WORK INSTRUCTION → Each line from the opening of the listing below through the line that contains "points on $f(x)$" is to be output exactly as written.

EXERCISE MATERIALS →
====

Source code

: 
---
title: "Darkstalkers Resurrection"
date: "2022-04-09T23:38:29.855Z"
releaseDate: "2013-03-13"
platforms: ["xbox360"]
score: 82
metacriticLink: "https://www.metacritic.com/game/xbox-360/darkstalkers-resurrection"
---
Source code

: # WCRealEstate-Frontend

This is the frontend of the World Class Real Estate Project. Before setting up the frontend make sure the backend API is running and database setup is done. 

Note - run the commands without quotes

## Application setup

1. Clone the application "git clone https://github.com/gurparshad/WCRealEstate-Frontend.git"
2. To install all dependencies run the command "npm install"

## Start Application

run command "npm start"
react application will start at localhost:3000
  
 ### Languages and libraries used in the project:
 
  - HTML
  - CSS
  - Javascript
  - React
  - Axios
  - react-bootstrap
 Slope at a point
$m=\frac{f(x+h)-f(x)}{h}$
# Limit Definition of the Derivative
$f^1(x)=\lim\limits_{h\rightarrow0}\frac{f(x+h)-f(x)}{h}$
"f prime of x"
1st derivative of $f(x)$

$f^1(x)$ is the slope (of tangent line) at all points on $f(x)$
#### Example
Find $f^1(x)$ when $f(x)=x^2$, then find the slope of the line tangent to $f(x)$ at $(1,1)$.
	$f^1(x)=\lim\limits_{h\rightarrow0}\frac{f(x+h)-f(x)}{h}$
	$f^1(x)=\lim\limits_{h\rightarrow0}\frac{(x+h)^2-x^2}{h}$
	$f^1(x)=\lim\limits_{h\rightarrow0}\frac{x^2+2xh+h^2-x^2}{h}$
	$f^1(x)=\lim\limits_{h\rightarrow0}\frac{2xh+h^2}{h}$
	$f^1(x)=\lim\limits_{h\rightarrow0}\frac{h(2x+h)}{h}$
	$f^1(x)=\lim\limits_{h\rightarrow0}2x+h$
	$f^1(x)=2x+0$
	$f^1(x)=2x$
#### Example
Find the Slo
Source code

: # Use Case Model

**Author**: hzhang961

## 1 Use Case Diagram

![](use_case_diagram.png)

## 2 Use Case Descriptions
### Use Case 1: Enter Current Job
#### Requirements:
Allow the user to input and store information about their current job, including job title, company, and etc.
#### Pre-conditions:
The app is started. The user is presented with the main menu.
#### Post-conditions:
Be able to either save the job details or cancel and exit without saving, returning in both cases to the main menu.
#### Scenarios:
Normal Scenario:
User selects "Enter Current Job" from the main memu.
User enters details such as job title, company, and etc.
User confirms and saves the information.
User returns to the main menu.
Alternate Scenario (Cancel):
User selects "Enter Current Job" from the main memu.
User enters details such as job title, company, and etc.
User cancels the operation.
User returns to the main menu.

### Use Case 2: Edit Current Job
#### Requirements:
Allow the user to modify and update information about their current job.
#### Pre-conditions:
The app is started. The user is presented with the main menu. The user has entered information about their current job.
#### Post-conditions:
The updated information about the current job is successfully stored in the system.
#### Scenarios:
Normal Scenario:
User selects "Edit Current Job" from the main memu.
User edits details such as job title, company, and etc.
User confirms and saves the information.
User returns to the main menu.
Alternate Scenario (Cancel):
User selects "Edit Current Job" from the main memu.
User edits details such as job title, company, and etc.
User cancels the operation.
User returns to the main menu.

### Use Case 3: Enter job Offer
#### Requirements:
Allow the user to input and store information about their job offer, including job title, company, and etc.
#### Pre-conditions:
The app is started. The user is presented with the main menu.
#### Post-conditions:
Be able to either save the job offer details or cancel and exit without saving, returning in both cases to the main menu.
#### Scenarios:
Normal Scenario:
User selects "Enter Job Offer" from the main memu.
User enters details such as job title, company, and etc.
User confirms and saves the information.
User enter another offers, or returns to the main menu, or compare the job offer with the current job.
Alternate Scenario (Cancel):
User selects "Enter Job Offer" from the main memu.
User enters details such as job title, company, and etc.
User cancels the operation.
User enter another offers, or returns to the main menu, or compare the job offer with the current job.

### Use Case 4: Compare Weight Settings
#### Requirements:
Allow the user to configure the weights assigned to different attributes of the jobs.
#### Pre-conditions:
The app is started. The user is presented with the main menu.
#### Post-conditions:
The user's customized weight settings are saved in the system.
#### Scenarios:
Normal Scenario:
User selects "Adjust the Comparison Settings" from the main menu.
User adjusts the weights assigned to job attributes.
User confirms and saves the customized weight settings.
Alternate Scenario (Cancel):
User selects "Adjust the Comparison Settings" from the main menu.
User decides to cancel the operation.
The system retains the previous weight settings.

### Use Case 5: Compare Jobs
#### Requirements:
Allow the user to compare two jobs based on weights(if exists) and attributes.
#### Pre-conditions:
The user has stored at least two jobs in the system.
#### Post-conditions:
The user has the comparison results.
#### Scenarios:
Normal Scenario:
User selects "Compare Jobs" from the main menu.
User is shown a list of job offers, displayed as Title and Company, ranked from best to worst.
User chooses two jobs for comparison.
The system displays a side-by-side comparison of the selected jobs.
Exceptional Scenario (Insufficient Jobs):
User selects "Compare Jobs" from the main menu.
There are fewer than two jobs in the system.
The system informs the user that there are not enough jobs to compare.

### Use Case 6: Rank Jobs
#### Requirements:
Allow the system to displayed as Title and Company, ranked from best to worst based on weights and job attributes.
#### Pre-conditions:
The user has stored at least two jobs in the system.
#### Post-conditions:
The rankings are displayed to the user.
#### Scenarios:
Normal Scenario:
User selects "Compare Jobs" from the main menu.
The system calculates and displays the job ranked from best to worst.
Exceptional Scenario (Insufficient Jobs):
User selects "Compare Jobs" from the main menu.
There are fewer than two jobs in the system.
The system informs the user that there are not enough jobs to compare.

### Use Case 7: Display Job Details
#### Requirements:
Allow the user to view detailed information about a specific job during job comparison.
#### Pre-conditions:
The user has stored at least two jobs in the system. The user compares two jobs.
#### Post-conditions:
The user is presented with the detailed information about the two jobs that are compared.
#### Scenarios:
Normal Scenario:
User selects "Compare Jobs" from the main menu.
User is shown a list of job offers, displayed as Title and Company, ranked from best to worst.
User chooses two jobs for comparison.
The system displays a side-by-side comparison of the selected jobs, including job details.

====

RESPONSE TO THE EXERCISE →
Source code

: 
---
title: "Darkstalkers Resurrection"
date: "2022-04-09T23:38:29.855Z"
releaseDate: "2013-03-13"
platforms: ["xbox360"]
score: 82
metacriticLink: "https://www.metacritic.com/game/xbox-360/darkstalkers-resurrection"
---
Source code

: # WCRealEstate-Frontend

This is the frontend of the World Class Real Estate Project. Before setting up the frontend make sure the backend API is running and database setup is done. 

Note - run the commands without quotes

## Application setup

1. Clone the application "git clone https://github.com/gurparshad/WCRealEstate-Frontend.git"
2. To install all dependencies run the command "npm install"

## Start Application

run command "npm start"
react application will start at localhost:3000
  
 ### Languages and libraries used in the project:
 
  - HTML
  - CSS
  - Javascript
  - React
  - Axios
  - react-bootstrap
 Slope at a point
$m=\frac{f(x+h)-f(x)}{h}$
# Limit Definition of the Derivative
$f^1(x)=\lim\limits_{h\rightarrow0}\frac{f(x+h)-f(x)}{h}$
"f prime of x"
1st derivative of $f(x)$

$f^1(x)$ is the slope (of tangent line) at all points on $f(x)$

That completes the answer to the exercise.